##### Extracted data
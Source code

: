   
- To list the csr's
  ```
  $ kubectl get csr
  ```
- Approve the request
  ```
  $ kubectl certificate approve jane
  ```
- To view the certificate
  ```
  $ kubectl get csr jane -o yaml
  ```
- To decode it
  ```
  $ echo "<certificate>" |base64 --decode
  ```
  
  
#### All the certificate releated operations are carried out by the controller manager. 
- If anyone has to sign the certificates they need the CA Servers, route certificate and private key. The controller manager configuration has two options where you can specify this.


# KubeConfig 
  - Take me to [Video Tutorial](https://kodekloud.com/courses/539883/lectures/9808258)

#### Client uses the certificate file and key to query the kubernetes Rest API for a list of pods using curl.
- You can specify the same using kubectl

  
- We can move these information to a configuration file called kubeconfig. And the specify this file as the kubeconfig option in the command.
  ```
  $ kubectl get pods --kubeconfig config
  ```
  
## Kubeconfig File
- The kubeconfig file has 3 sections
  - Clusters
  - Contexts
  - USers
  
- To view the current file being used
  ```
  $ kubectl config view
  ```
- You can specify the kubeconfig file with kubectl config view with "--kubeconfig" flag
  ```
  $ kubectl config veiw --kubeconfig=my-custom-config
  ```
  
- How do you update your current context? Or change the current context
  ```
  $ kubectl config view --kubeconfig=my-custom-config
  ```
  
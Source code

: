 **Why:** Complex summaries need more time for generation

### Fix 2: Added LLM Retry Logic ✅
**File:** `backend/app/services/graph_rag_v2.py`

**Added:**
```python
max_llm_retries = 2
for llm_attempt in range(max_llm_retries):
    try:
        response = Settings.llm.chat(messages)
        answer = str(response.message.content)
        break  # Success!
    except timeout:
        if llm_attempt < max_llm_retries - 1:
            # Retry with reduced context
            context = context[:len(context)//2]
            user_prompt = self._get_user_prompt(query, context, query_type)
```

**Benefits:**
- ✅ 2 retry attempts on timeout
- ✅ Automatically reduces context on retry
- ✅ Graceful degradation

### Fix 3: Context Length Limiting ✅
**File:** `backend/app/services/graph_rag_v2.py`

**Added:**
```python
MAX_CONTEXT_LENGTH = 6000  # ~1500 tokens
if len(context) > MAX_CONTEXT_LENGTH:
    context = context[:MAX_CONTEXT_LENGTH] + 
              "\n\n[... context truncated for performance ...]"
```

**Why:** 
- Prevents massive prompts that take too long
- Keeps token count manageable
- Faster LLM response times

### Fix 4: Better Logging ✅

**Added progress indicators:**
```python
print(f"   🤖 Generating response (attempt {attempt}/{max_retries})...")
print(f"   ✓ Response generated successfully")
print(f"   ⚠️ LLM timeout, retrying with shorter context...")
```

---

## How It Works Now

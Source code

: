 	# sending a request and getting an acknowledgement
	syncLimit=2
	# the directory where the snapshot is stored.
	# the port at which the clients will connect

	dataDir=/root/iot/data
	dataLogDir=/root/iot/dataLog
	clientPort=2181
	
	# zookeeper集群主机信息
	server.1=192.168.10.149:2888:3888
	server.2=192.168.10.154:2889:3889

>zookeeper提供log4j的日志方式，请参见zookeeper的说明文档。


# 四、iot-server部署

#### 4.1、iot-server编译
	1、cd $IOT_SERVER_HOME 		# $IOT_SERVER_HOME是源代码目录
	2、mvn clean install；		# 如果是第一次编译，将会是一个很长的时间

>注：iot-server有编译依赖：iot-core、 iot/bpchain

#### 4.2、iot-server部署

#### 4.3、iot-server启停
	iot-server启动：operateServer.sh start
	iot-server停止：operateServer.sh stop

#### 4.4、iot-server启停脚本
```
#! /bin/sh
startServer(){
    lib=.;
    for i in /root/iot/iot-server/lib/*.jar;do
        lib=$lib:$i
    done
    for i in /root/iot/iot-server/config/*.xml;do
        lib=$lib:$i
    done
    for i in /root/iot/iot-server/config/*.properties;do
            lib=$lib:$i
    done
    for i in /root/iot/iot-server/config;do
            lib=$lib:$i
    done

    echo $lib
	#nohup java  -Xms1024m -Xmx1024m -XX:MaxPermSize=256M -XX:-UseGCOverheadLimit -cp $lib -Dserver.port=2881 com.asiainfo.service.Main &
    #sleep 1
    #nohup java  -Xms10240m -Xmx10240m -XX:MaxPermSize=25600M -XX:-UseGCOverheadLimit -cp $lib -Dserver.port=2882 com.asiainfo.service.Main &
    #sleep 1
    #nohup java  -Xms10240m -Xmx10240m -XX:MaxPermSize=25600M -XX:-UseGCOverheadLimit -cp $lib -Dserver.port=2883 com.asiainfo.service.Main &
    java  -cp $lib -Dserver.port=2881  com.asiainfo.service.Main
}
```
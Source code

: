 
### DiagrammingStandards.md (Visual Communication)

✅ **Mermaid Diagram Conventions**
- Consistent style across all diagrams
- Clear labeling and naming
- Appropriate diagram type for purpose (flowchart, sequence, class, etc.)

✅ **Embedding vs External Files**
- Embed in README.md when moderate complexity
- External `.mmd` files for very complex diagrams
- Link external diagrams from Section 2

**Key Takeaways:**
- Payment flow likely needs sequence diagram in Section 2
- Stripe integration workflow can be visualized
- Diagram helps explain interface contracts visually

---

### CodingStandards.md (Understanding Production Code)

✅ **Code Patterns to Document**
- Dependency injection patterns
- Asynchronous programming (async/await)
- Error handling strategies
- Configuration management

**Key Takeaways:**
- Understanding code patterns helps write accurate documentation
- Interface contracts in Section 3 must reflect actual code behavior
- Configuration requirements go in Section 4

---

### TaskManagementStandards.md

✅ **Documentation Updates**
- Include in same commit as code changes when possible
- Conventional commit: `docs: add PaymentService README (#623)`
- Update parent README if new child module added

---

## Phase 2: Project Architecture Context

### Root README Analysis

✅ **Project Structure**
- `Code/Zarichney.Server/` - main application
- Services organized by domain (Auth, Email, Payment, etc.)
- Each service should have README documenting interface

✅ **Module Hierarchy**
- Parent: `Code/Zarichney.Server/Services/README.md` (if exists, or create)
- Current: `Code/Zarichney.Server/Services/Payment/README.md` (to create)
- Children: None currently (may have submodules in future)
##########
» How to complete this task: Repeat the full set of records above character for character.

» Exercise output:
Source code

:   
- To list the csr's
  ```
  $ kubectl get csr
  ```
- Approve the request
  ```
  $ kubectl certificate approve jane
  ```
- To view the certificate
  ```
  $ kubectl get csr jane -o yaml
  ```
- To decode it
  ```
  $ echo "<certificate>" |base64 --decode
  ```
  
  
#### All the certificate releated operations are carried out by the controller manager. 
- If anyone has to sign the certificates they need the CA Servers, route certificate and private key. The controller manager configuration has two options where you can specify this.


# KubeConfig 
  - Take me to [Video Tutorial](https://kodekloud.com/courses/539883/lectures/9808258)

#### Client uses the certificate file and key to query the kubernetes Rest API for a list of pods using curl.
- You can specify the same using kubectl

  
- We can move these information to a configuration file called kubeconfig. And the specify this file as the kubeconfig option in the command.
  ```
  $ kubectl get pods --kubeconfig config
  ```
  
## Kubeconfig File
- The kubeconfig file has 3 sections
  - Clusters
  - Contexts
  - USers
  
- To view the current file being used
  ```
  $ kubectl config view
  ```
- You can specify the kubeconfig file with kubectl config view with "--kubeconfig" flag
  ```
  $ kubectl config veiw --kubeconfig=my-custom-config
  ```
  
- How do you update your current context? Or change the current context
  ```
  $ kubectl config view --kubeconfig=my-custom-config
  ```
  
Source code

: **Why:** Complex summaries need more time for generation

### Fix 2: Added LLM Retry Logic ✅
**File:** `backend/app/services/graph_rag_v2.py`

**Added:**
```python
max_llm_retries = 2
for llm_attempt in range(max_llm_retries):
    try:
        response = Settings.llm.chat(messages)
        answer = str(response.message.content)
        break  # Success!
    except timeout:
        if llm_attempt < max_llm_retries - 1:
            # Retry with reduced context
            context = context[:len(context)//2]
            user_prompt = self._get_user_prompt(query, context, query_type)
```

**Benefits:**
- ✅ 2 retry attempts on timeout
- ✅ Automatically reduces context on retry
- ✅ Graceful degradation

### Fix 3: Context Length Limiting ✅
**File:** `backend/app/services/graph_rag_v2.py`

**Added:**
```python
MAX_CONTEXT_LENGTH = 6000  # ~1500 tokens
if len(context) > MAX_CONTEXT_LENGTH:
    context = context[:MAX_CONTEXT_LENGTH] + 
              "\n\n[... context truncated for performance ...]"
```

**Why:** 
- Prevents massive prompts that take too long
- Keeps token count manageable
- Faster LLM response times

### Fix 4: Better Logging ✅

**Added progress indicators:**
```python
print(f"   🤖 Generating response (attempt {attempt}/{max_retries})...")
print(f"   ✓ Response generated successfully")
print(f"   ⚠️ LLM timeout, retrying with shorter context...")
```

---

## How It Works Now

Source code

: 	# sending a request and getting an acknowledgement
	syncLimit=2
	# the directory where the snapshot is stored.
	# the port at which the clients will connect

	dataDir=/root/iot/data
	dataLogDir=/root/iot/dataLog
	clientPort=2181
	
	# zookeeper集群主机信息
	server.1=192.168.10.149:2888:3888
	server.2=192.168.10.154:2889:3889

>zookeeper提供log4j的日志方式，请参见zookeeper的说明文档。


# 四、iot-server部署

#### 4.1、iot-server编译
	1、cd $IOT_SERVER_HOME 		# $IOT_SERVER_HOME是源代码目录
	2、mvn clean install；		# 如果是第一次编译，将会是一个很长的时间

>注：iot-server有编译依赖：iot-core、 iot/bpchain

#### 4.2、iot-server部署

#### 4.3、iot-server启停
	iot-server启动：operateServer.sh start
	iot-server停止：operateServer.sh stop

#### 4.4、iot-server启停脚本
```
#! /bin/sh
startServer(){
    lib=.;
    for i in /root/iot/iot-server/lib/*.jar;do
        lib=$lib:$i
    done
    for i in /root/iot/iot-server/config/*.xml;do
        lib=$lib:$i
    done
    for i in /root/iot/iot-server/config/*.properties;do
            lib=$lib:$i
    done
    for i in /root/iot/iot-server/config;do
            lib=$lib:$i
    done

    echo $lib
	#nohup java  -Xms1024m -Xmx1024m -XX:MaxPermSize=256M -XX:-UseGCOverheadLimit -cp $lib -Dserver.port=2881 com.asiainfo.service.Main &
    #sleep 1
    #nohup java  -Xms10240m -Xmx10240m -XX:MaxPermSize=25600M -XX:-UseGCOverheadLimit -cp $lib -Dserver.port=2882 com.asiainfo.service.Main &
    #sleep 1
    #nohup java  -Xms10240m -Xmx10240m -XX:MaxPermSize=25600M -XX:-UseGCOverheadLimit -cp $lib -Dserver.port=2883 com.asiainfo.service.Main &
    java  -cp $lib -Dserver.port=2881  com.asiainfo.service.Main
}
```
Source code

: 
### DiagrammingStandards.md (Visual Communication)

✅ **Mermaid Diagram Conventions**
- Consistent style across all diagrams
- Clear labeling and naming
- Appropriate diagram type for purpose (flowchart, sequence, class, etc.)

✅ **Embedding vs External Files**
- Embed in README.md when moderate complexity
- External `.mmd` files for very complex diagrams
- Link external diagrams from Section 2

**Key Takeaways:**
- Payment flow likely needs sequence diagram in Section 2
- Stripe integration workflow can be visualized
- Diagram helps explain interface contracts visually

---

### CodingStandards.md (Understanding Production Code)

✅ **Code Patterns to Document**
- Dependency injection patterns
- Asynchronous programming (async/await)
- Error handling strategies
- Configuration management

**Key Takeaways:**
- Understanding code patterns helps write accurate documentation
- Interface contracts in Section 3 must reflect actual code behavior
- Configuration requirements go in Section 4

---

### TaskManagementStandards.md

✅ **Documentation Updates**
- Include in same commit as code changes when possible
- Conventional commit: `docs: add PaymentService README (#623)`
- Update parent README if new child module added

---

## Phase 2: Project Architecture Context

### Root README Analysis

✅ **Project Structure**
- `Code/Zarichney.Server/` - main application
- Services organized by domain (Auth, Email, Payment, etc.)
- Each service should have README documenting interface

✅ **Module Hierarchy**
- Parent: `Code/Zarichney.Server/Services/README.md` (if exists, or create)
- Current: `Code/Zarichney.Server/Services/Payment/README.md` (to create)
- Children: None currently (may have submodules in future)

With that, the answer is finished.